Please report every line in the entries that contains the string "nine".

####################

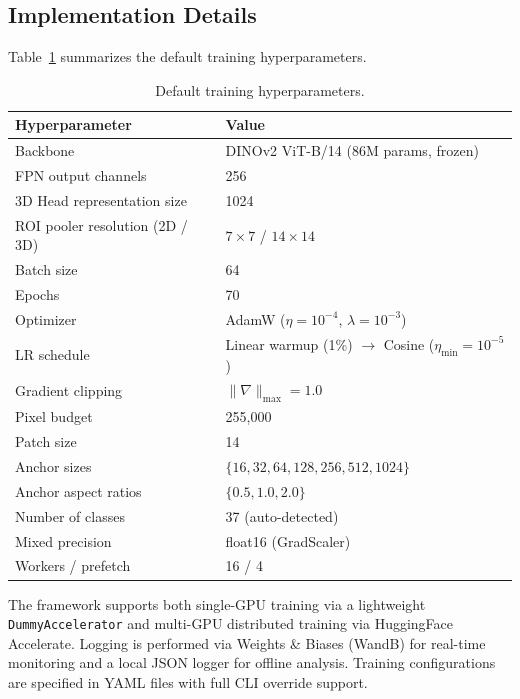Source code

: \documentclass[runningheads]{llncs}
\begin{document}
\subsection{Implementation Details}
\label{sec:implementation_details}

Table~\ref{tab:hyperparams} summarizes the default training hyperparameters.

\begin{table}[t]
\centering
\caption{Default training hyperparameters.}
\label{tab:hyperparams}
\begin{tabular}{@{}ll@{}}
\toprule
\textbf{Hyperparameter} & \textbf{Value} \\
\midrule
Backbone & DINOv2 ViT-B/14 (86M params, frozen) \\
FPN output channels & 256 \\
3D Head representation size & 1024 \\
ROI pooler resolution (2D / 3D) & $7\times7$ / $14\times14$ \\
Batch size & 64 \\
Epochs & 70 \\
Optimizer & AdamW ($\eta=10^{-4}$, $\lambda=10^{-3}$) \\
LR schedule & Linear warmup (1\%) $\to$ Cosine ($\eta_{\min}=10^{-5}$) \\
Gradient clipping & $\|\nabla\|_{\max} = 1.0$ \\
Pixel budget & 255,000 \\
Patch size & 14 \\
Anchor sizes & $\{16, 32, 64, 128, 256, 512, 1024\}$ \\
Anchor aspect ratios & $\{0.5, 1.0, 2.0\}$ \\
Number of classes & 37 (auto-detected) \\
Mixed precision & float16 (GradScaler) \\
Workers / prefetch & 16 / 4 \\
\bottomrule
\end{tabular}
\end{table}

The framework supports both single-GPU training via a lightweight \texttt{DummyAccelerator} and multi-GPU distributed training via HuggingFace Accelerate.
Logging is performed via Weights \& Biases (WandB) for real-time monitoring and a local JSON logger for offline analysis.
Training configurations are specified in YAML files with full CLI override support.
\end{document}

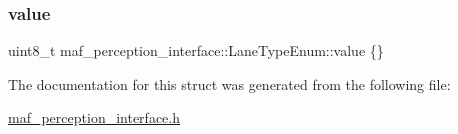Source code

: \subsubsection{\texorpdfstring{value}{value}}
{\footnotesize\ttfamily uint8\+\_\+t maf\+\_\+perception\+\_\+interface\+::\+Lane\+Type\+Enum\+::value \{\}}



The documentation for this struct was generated from the following file\+:\begin{DoxyCompactItemize}
\item 
\hyperlink{maf__perception__interface_8h}{maf\+\_\+perception\+\_\+interface.\+h}\end{DoxyCompactItemize}
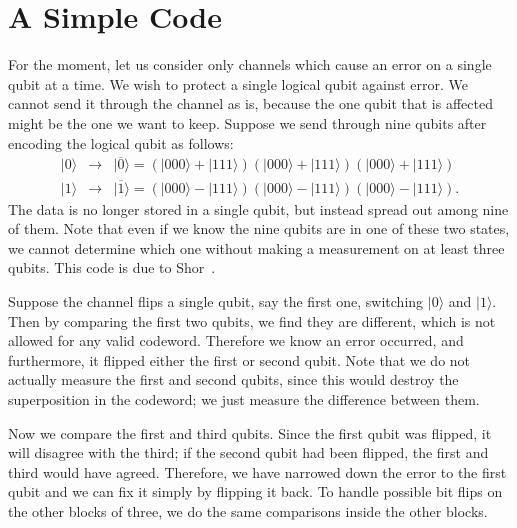 \documentclass{report}
\newcommand{\ket}[1]{|{#1}\rangle}
\begin{document}
\section{A Simple Code}

For the moment, let us consider only channels which cause an error on a 
single qubit at a time.  We wish to protect a single logical qubit against 
error.  We cannot send it through the channel as is, because the one qubit 
that is affected might be the one we want to keep.  Suppose we send through 
nine qubits after encoding the logical qubit as follows:
\begin{eqnarray}
\ket{0} & \rightarrow & \ket{\overline{0}} = (\ket{000} + \ket{111}) 
(\ket{000} + \ket{111}) (\ket{000} + \ket{111}) \\
\ket{1} & \rightarrow & \ket{\overline{1}} = (\ket{000} - \ket{111}) 
(\ket{000} - \ket{111}) (\ket{000} - \ket{111}).
\end{eqnarray}
The data is no longer stored in a single qubit, but instead spread out 
among nine of them.  Note that even if we know the nine qubits are in one 
of these two states, we cannot determine which one without making a 
measurement on at least three qubits.  This code is due to 
Shor~\cite{shor-9qubit}.

Suppose the channel flips a single qubit, say the first one, switching 
$\ket{0}$ and $\ket{1}$.  Then by comparing the first two qubits, we find 
they are different, which is not allowed for any valid codeword.  Therefore 
we know an error occurred, and furthermore, it flipped either the first or 
second qubit.  Note that we do not actually measure the first and second 
qubits, since this would destroy the superposition in the codeword; we just 
measure the difference between them.

Now we compare the first and third qubits.  Since the first qubit was 
flipped, it will disagree with the third; if the second qubit had been 
flipped, the first and third would have agreed.  Therefore, we have 
narrowed down the error to the first qubit and we can fix it simply by 
flipping it back.  To handle possible bit flips on the other blocks of three, 
we do the same comparisons inside the other blocks.
\end{document}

####################

THE COMPLETED TASK -
nine qubits after encoding the logical qubit as follows:
among nine of them.  Note that even if we know the nine qubits are in one 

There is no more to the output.